This product is designed to enrich the users experience when it comes to working their muscles. It is mainly designed for woman who want an alternative to the usual bulky, masculine and sometimes intimidating looking weights that are commonly found in most gyms. Its sleek lines and curves gives the product more of a feminine shape, but the bulging ends is suggestive of biceps which the user may want to achieve. In its stationary position the product looks to be more of sculpture than a dumb-bell which allows the user to house it somewhere in the home where it will remind them they should work out more often. It’s shiny chrome finish gives the cast iron and steel material a modern and clean look.

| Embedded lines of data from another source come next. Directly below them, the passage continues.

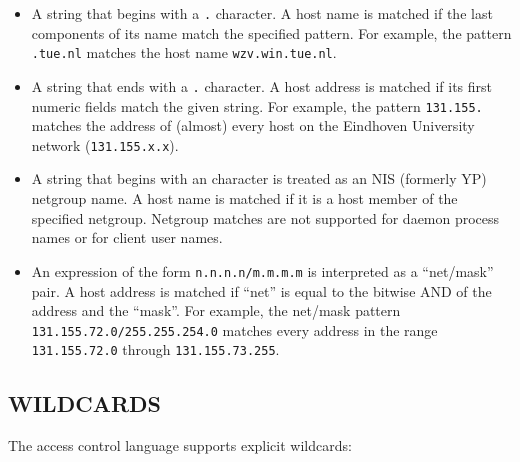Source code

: \documentclass[11pt,twoside,onecolumn]{book}
\begin{document}
\begin{itemize}

\item A string that begins with a {\tt .} character. A host name is matched if
the last components of its name match the specified pattern.  For
example, the pattern {\tt .tue.nl} matches the host name
{\tt wzv.win.tue.nl}.

\item A string that ends with a {\tt .} character. A host address is matched if
its first numeric fields match the given string.  For example, the
pattern {\tt 131.155.} matches the address of (almost) every host on the
Eindhoven University network ({\tt 131.155.x.x}).

\item A string that begins with an {\tt \@} character is treated as an NIS
(formerly YP) netgroup name. A host name is matched if it is a host
member of the specified netgroup. Netgroup matches are not supported
for daemon process names or for client user names.

\item An expression of the form {\tt n.n.n.n/m.m.m.m} is interpreted as a
``net/mask'' pair. A host address is matched if ``net'' is equal to the
bitwise AND of the address and the ``mask''. For example, the net/mask
pattern {\tt 131.155.72.0/255.255.254.0} matches every address in the
range {\tt 131.155.72.0} through {\tt 131.155.73.255}.

\end{itemize}

\subsection*{WILDCARDS}

The access control language supports explicit wildcards:
\end{document}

The handle of the dumb bell is ergonomic allowing the user to feel like it is an extension of one’s hand. The curved “S” shape not only gives the product a sexy line but its function is to help stop slippage of the weight as you do with conventional dumb bells while the straight narrow middle prevents confusion on where or how the product should be held.
The chosen material for the product is cast iron and steel. The lighter weights are a little more hollowed out in the centre, and as you get heavier weights it is filled in more with cast iron. The range of dumb bells starts from 1kg up to 7kg. The shape begins to distort thereafter and if the target market is for women, there really isn’t a need to produce heavier weights.
I believe I have answered the brief in that the product evokes feelings of pleasure while detracting from fact that you should work out, it instead invites you to pick it up. While the use of elements and principles of design satisfy the visceral, behavioural and reflective emotions.